◆ ACTIVITY: Copy down all of the data underneath, exactly as shown.

◆ INPUT FOR THIS TASK:
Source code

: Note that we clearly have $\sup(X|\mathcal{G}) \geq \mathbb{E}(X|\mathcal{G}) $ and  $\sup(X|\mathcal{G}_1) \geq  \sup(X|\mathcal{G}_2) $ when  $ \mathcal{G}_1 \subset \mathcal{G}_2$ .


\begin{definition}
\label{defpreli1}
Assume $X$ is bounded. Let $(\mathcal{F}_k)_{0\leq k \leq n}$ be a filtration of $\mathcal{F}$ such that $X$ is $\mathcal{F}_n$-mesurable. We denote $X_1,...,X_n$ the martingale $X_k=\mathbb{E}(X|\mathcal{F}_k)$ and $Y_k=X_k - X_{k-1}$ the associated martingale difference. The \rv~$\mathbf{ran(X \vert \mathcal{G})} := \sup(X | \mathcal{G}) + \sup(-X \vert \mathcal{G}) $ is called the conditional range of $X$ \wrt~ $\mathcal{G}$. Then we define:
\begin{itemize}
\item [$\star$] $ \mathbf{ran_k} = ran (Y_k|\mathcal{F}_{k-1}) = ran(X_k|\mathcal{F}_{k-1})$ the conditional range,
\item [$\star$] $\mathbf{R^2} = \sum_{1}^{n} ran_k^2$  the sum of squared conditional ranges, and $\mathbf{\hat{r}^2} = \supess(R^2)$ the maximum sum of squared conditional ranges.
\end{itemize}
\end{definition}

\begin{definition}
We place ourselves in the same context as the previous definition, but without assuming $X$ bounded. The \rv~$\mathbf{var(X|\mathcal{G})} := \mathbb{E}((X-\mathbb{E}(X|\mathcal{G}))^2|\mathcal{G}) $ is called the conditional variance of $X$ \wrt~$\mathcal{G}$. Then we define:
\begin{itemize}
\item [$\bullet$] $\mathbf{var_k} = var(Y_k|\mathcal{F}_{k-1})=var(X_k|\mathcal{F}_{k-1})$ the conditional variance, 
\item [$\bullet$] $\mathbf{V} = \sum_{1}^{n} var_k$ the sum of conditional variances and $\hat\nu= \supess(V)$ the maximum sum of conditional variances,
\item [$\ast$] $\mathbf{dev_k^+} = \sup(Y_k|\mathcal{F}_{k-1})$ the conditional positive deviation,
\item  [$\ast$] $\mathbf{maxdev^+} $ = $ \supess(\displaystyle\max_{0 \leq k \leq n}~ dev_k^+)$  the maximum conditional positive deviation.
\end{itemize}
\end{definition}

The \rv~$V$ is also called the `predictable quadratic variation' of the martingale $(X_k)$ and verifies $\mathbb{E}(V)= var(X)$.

◆ WRITTEN RESPONSE:
Source code

: Note that we clearly have $\sup(X|\mathcal{G}) \geq \mathbb{E}(X|\mathcal{G}) $ and  $\sup(X|\mathcal{G}_1) \geq  \sup(X|\mathcal{G}_2) $ when  $ \mathcal{G}_1 \subset \mathcal{G}_2$ .


\begin{definition}
\label{defpreli1}
Assume $X$ is bounded. Let $(\mathcal{F}_k)_{0\leq k \leq n}$ be a filtration of $\mathcal{F}$ such that $X$ is $\mathcal{F}_n$-mesurable. We denote $X_1,...,X_n$ the martingale $X_k=\mathbb{E}(X|\mathcal{F}_k)$ and $Y_k=X_k - X_{k-1}$ the associated martingale difference. The \rv~$\mathbf{ran(X \vert \mathcal{G})} := \sup(X | \mathcal{G}) + \sup(-X \vert \mathcal{G}) $ is called the conditional range of $X$ \wrt~ $\mathcal{G}$. Then we define:
\begin{itemize}
\item [$\star$] $ \mathbf{ran_k} = ran (Y_k|\mathcal{F}_{k-1}) = ran(X_k|\mathcal{F}_{k-1})$ the conditional range,
\item [$\star$] $\mathbf{R^2} = \sum_{1}^{n} ran_k^2$  the sum of squared conditional ranges, and $\mathbf{\hat{r}^2} = \supess(R^2)$ the maximum sum of squared conditional ranges.
\end{itemize}
\end{definition}

\begin{definition}
We place ourselves in the same context as the previous definition, but without assuming $X$ bounded. The \rv~$\mathbf{var(X|\mathcal{G})} := \mathbb{E}((X-\mathbb{E}(X|\mathcal{G}))^2|\mathcal{G}) $ is called the conditional variance of $X$ \wrt~$\mathcal{G}$. Then we define:
\begin{itemize}
\item [$\bullet$] $\mathbf{var_k} = var(Y_k|\mathcal{F}_{k-1})=var(X_k|\mathcal{F}_{k-1})$ the conditional variance, 
\item [$\bullet$] $\mathbf{V} = \sum_{1}^{n} var_k$ the sum of conditional variances and $\hat\nu= \supess(V)$ the maximum sum of conditional variances,
\item [$\ast$] $\mathbf{dev_k^+} = \sup(Y_k|\mathcal{F}_{k-1})$ the conditional positive deviation,
\item  [$\ast$] $\mathbf{maxdev^+} $ = $ \supess(\displaystyle\max_{0 \leq k \leq n}~ dev_k^+)$  the maximum conditional positive deviation.
\end{itemize}
\end{definition}

The \rv~$V$ is also called the `predictable quadratic variation' of the martingale $(X_k)$ and verifies $\mathbb{E}(V)= var(X)$.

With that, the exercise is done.